The nurse pulled back on the syringe. The saline was now tinted bright red, but it wasn’t pure blood. She pumped the syringe back and forth, back and forth. No blood.
(sigh) Sometimes ports are stubborn. And during my past two office visits, I’ve had to do some gymnastics to get the flow started. In 18 months of port ownership, I have had a real problem with it only once.
We tried the moves that nurses swear by. I gave myself a bear hug, stretched my neck around, lied down completely flat, raised my arm at various angles, and shrugged my shoulders. They flushed more, tried some heparin, more flush, a larger syringe. But then part of the plastic hub snapped off.
(sigh) They would have to remove the needle and stick me again. This one hurt briefly, but that wasn’t why I was fighting back tears.
I had remained quite calm for the first half hour, but I was starting to break. When a device implanted in you doesn’t cooperate, you’re allowed to panic. (I wrote that rule.) It didn’t help that two people had been hovering extremely close to me for a long time. I was physically overwhelmed by the invasion of my personal space. Knowing that I was reaching the end of my rope, we decided I would see the doctor and complete the rest of the exam before trying anew.

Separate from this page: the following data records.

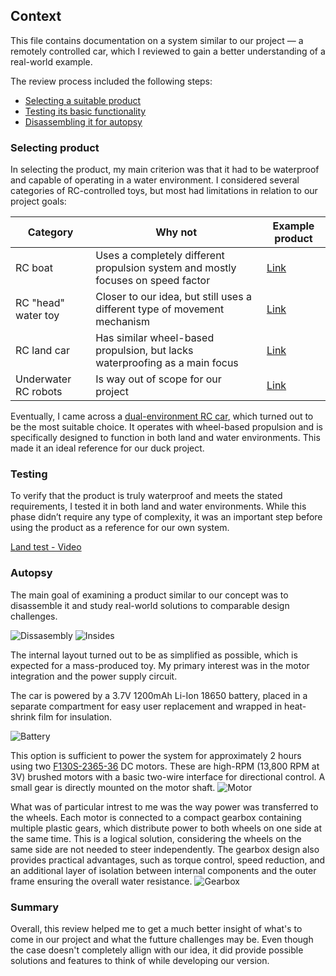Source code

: ## Context
This file contains documentation on a system similar to our project — a remotely controlled car, which I reviewed to gain a better understanding of a real-world example.

The review process included the following steps:
- [Selecting a suitable product](#selecting-product)
- [Testing its basic functionality](#testing)
- [Disassembling it for autopsy](#autopsy)

### Selecting product
In selecting the product, my main criterion was that it had to be waterproof and capable of operating in a water environment. I considered several categories of RC-controlled toys, but most had limitations in relation to our project goals:

| Category | Why not | Example product |
|----------|---------|-----------------|
| RC boat | Uses a completely different propulsion system and mostly focuses on speed factor | [Link](https://www.amazon.com/Akargol-Boat-Light-Kids-Adults/dp/B0BPJ8D3H4/ref=sr_1_10?crid=3V81XOYBBVH0R&dib=eyJ2IjoiMSJ9.TATsdttgLigbiVFzcrZKPICuUk13ACbIU39_1EJibQl1omAv2AbiOgc0lwS-2-PzlbpqCvHGOMwj9Z-z01zqhCBetY4u0O2hxiMsbz8f-I1lFlyMLUZpeVowoaLNDq-DXbMJCAZrXd7OLLlKT0AnzY93vCXywt4X6iEGOuQhZoAqS28BAhAp1zCO98MP6OfxpZKaw98z-3kzz4CdZVIjYkLG8bENc6oArjYd5pUbn0JM5L4nqa2xpj6BMLXhxVfmx_RjBSwIl-AmzgYau5DueIzBfpk6n9-UwmY_jVNGK6c.R_1hW9y_EwBbTnYrDg2hQTOhCt6267SL5Xy3Oot-lXw&dib_tag=se&keywords=rc+boat&qid=1750319224&sprefix=rc+boat%2Caps%2C187&sr=8-10) |
| RC "head" water toy | Closer to our idea, but still uses a different type of movement mechanism | [Link](https://www.amazon.com/Doohickey-Control-Alligator-Simulates-Movement/dp/B0BYFSVNX1/ref=sr_1_5?crid=1CFYRUKP3XXJA&dib=eyJ2IjoiMSJ9.s0NlawsAlehwGz157YvDU8-UmwrgkPd0T8wDEquNtWfocq1Xxe4K3VQwzJ6EjvtYzlDWDqs31hvogedEZF-thlNFMRqxkcPEQhtAkPRApHK5lREbpijzGnsfdiCWJS9hDhgRBuGTqUcgiCQsORuUSB-ZhyKLU87f63tNHmhH5T-Rqb8YCQ-CF8H7qLRt-nNSQMGJ2oOUZ0wdj6HHdIcjh57T1PVtLvaw5ZjunO5_7-RbyX6Ta-ZFRuoY7A4cLVZbspXWeLdTVDRNRbtkWpWWOhN-Zh3z3SVPOye_s6kDKnbkBS00n_3uP2r1i4T8J92n_78n6WlnaxvTFdnfN2fPUJlhxD9IuuC8zPbJDJAVMBW0KlvTYrdYYUftrxhXYboPNKwFQyLDffikDWG6EyvkqK_oJBREzMpKaVgxxSznG70WTm9UUi9jcTp8CC13KNFK.mg6KVy7Xf4gFS8Cvj30YzgLAWCKHIePcNB_ZEe6nyJY&dib_tag=se&keywords=rc+duck&qid=1742322664&sprefix=rc+duck%2Caps%2C184&sr=8-5) |
| RC land car | Has similar wheel-based propulsion, but lacks waterproofing as a main focus | [Link](https://www.amazon.com/Kidcia-Remote-Control-Car-Christmas/dp/B0C9LXYX61/ref=sr_1_27?crid=2524AY861GMQO&dib=eyJ2IjoiMSJ9.VJOXEyPkSH29p3y9Z3Qf5LLGQUpvI0CAjMpXiY-7LyJY6kyLcWN5hU0mHISOQQSdIdFxtybrP1M7s-AwqH0-1ijkYdxsAendWuIC2pZPhIWA-CWqPMZ5YG9Jb4irBZrCzY8oVaZAyPU1nPenSR4IMmCLjGqWp1IAppCUmMhdESaw0S2mD5rVnmyCbsEhK3QJ6w7FAuVQBDPJgSXQfbIPVdVcyCOvL1E1jbASaNjW1Mf9VN41IWDWKidTCVNQT71J05aXT5fCgWI3qI1X2I3r2e26hiyQH8L3iUZGQq64hL4.mL5XUj75xecDMVORFJjROfLauKBT4Zh4StdSaeh4LtY&dib_tag=se&keywords=rc%2Bcar&qid=1750319264&sprefix=rc%2Bcar%2Caps%2C238&sr=8-27&th=1) |
| Underwater RC robots | Is way out of scope for our project | [Link](https://www.amazon.com/2-4G-Remote-Control-Shark-Toy/dp/B08CH6ZVL6/ref=sr_1_43?dib=eyJ2IjoiMSJ9.MAgTsf14ll_tA1A5hry340WsgquwEHUTNTmwz4apGefH68ZFJ2V7eSBQy-7Jgv9RuyHOAG0-CRjSI8Xb-utv9MGQGdy_6mYr_03GhIJxXDKSypBxSuwoDwZolTrldV_ItxYvdyHRhpKwUWtnwYc4DyCJr9fwOw6FgfFvGYKSOQ-TOMLQ4RsfgBH-1FKxvt3wmVzwVmIEnmMmbnY8bsqe22a6ynn8WC-bVkvNXLGtqqQuiLVVV3KhUzE_Yk70HwukIffZE2aTo9UuvnMbOLxp1Fx8WlchUdTh4Ae-W--82lWXp5fUBwsvFl0HqWgBBeuIeJElHi1yfLz8xvc-e0sTd6lLViSJYT7q7hyL0UGtgtM4Yktfif1WhKL0j6V8Wrk3NYi_d3XaDismONlZG-1c47-FroA8VbZHCbuxyeL14ud6PCPo0u-uqP66NpYyLvZN.IBOMYJzf4mxSv3Jvmlg2izl-XE5gcos3o6cKBt5TN84&dib_tag=se&keywords=rc+boat&qid=1742322570&sr=8-43)|

Eventually, I came across a [dual-environment RC car](https://www.amazon.nl/-/en/Amphibious-Controlled-Rotatable-Off-Road-Waterproof/dp/B0CYYYK7TG/ref=sr_1_7?crid=1S6HPJBUEGWW6&dib=eyJ2IjoiMSJ9.Vrycm-D9TMM76HAMZ8sNbtsD58ft4Jz37E7ZXsw7j-wB5VK2ZG1qOjC_agoPP-6mCa7MI4bGATSYuRP8Mi01T9pc6rR0Ng7xBifmykDuQqfpxclgSRy9GXMeDWzUjAo9-ObgObZHLz3o0sqTmlslqyujc7shoRsfmyn6XXXi04HmcZ066DKEbgSa67pOV7KK426gVjYc54lnpMmP2D7ltRpH2fG5qC9aVuAxMskuf9-58Tq2J84Pzd8pwmI2vfgLyp_gN47urlNZm-pSAlWP8uyIYvOFdDba4aWcvwvinDM.PakmM1Mh1BiprXVOJwy0POOIIJpdFEBs4fs26xyKGwA&dib_tag=se&keywords=rc%2Bwater%2Bcar&qid=1750322177&sprefix=rc%2Bwater%2Bcar%2Caps%2C76&sr=8-7&th=1), which turned out to be the most suitable choice. It operates with wheel-based propulsion and is specifically designed to function in both land and water environments. This made it an ideal reference for our duck project.

### Testing
To verify that the product is truly waterproof and meets the stated requirements, I tested it in both land and water environments. While this phase didn’t require any type of complexity, it was an important step before using the product as a reference for our own system.

[Land test - Video](/video/rc-car-test.mp4)


### Autopsy
The main goal of examining a product similar to our concept was to disassemble it and study real-world solutions to comparable design challenges.

![Dissasembly](/images/photos/rc_car_autopsy.jpeg)
![Insides](/images/photos/rc_car_insides.jpeg)

The internal layout turned out to be as simplified as possible, which is expected for a mass-produced toy. My primary interest was in the motor integration and the power supply circuit.

The car is powered by a 3.7V 1200mAh Li-Ion 18650 battery, placed in a separate compartment for easy user replacement and wrapped in heat-shrink film for insulation. 

![Battery](/images/photos/rc_car_battery.jpg)

This option is sufficient to power the system for approximately 2 hours using two [F130S-2365-36](https://www.robotshop.com/products/f130-15-3v-12000-rpm-brushed-dc-motor) DC motors. These are high-RPM (13,800 RPM at 3V) brushed motors with a basic two-wire interface for directional control. A small gear is directly mounted on the motor shaft.
![Motor](/images/photos/rc_car_motor.jpg)


What was of particular intrest to me was the way power was transferred to the wheels. Each motor is connected to a compact gearbox containing multiple plastic gears, which distribute power to both wheels on one side at the same time. This is a logical solution, considering the wheels on the same side are not needed to steer independently. The gearbox design also provides practical advantages, such as torque control, speed reduction, and an additional layer of isolation between internal components and the outer frame ensuring the overall water resistance.
![Gearbox](/images/photos/rc_car_gears.jpg)

### Summary
Overall, this review helped me to get a much better insight of what's to come in our project and what the futture challenges may be. Even though the case doesn't completely allign with our idea, it did provide possible solutions and features to think of while developing our version.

The port trauma was enough to keep me pretty quiet during Dr. Roush’s exam and our Camptosar conversation. He did the entire ‘this is your new drug’ song and dance, but much of it was a repeat of our phone conversation. He was thorough, and I didn’t have any new questions.
As I mentioned earlier, I refrained from pressing him for Camptosar odds. And I was in such a ‘bad place’ by this point, that my brain couldn’t have generated any positive conclusions from any data he could give me anyway. He finished his exam and asked the nurses to “tPA” my port.

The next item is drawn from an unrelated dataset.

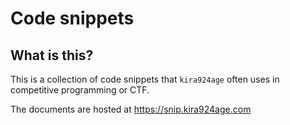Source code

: # Code snippets

## What is this?

This is a collection of code snippets that `kira924age` often uses in competitive programming or CTF.

The documents are hosted at https://snip.kira924age.com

tPA, tissue plasminogen activator, probably does a lot of things. But I know it as “Drano for ports.” A small amount gets injected just far enough to journey to the end of the port catheter: the tube that terminates at the top of my heart. Once there it breaks up the fibrin sheath that can develop over the end of the line. The build-up is like a flap. When fluid goes in it pushes open without a problem. But when trying to withdraw fluid (blood), the flap gets sucked against the tube end and nothing can come out.
The nurse injected the tPA, and I waited for an hour. Then… POOF! Lots of easy flowing, dark, rich, good, yummy blood. Yay!
I was exhausted and ready to go home, but the day’s events hadn’t even begun. My bloodwork was run, Dr. Roush approved my orders, and pre-meds were started. We were exactly two hours behind schedule.
It took more than four hours for the rest of the drugs to be infused. The pre-meds were the same I received with Gemzar: Aloxi, Decadron, Ativan, and Pepcid. Camptosar came last and took two hours for infusion. We had to slow the drip a little when my nose started running and eyes got watery. Moving forward, this will probably be a four to five hour day depending on how busy it is in the infusion room.
This is a weekly treatment given 3 weeks on, one week off. It is the same schedule I was supposed to follow with Gemzar, but my body wouldn’t tolerate three consecutive, weekly treatments. This is a totally different drug, though, so I go in expecting the best and this schedule:
Treatment Dates:
Oct 20, Oct 29, Nov 4
Nov 18, Nov 25, Dec 3
After those two cycles I will have an MRI of the brain, and the radiologist will assess my progress. Hopefully there will be a) no new brain tumors and b) less suspicious “brain lint.” If brain tumors continue to grow, that will be the end of my Camptosar experiment. I’m not sure what drug or trial would be next. Those are concerns for another day.
This week I’ve focused only on recovering as quickly as possible. Today is all about packing and travel. The wait is over, and it’s time for our awesome weekend at the NASCAR races!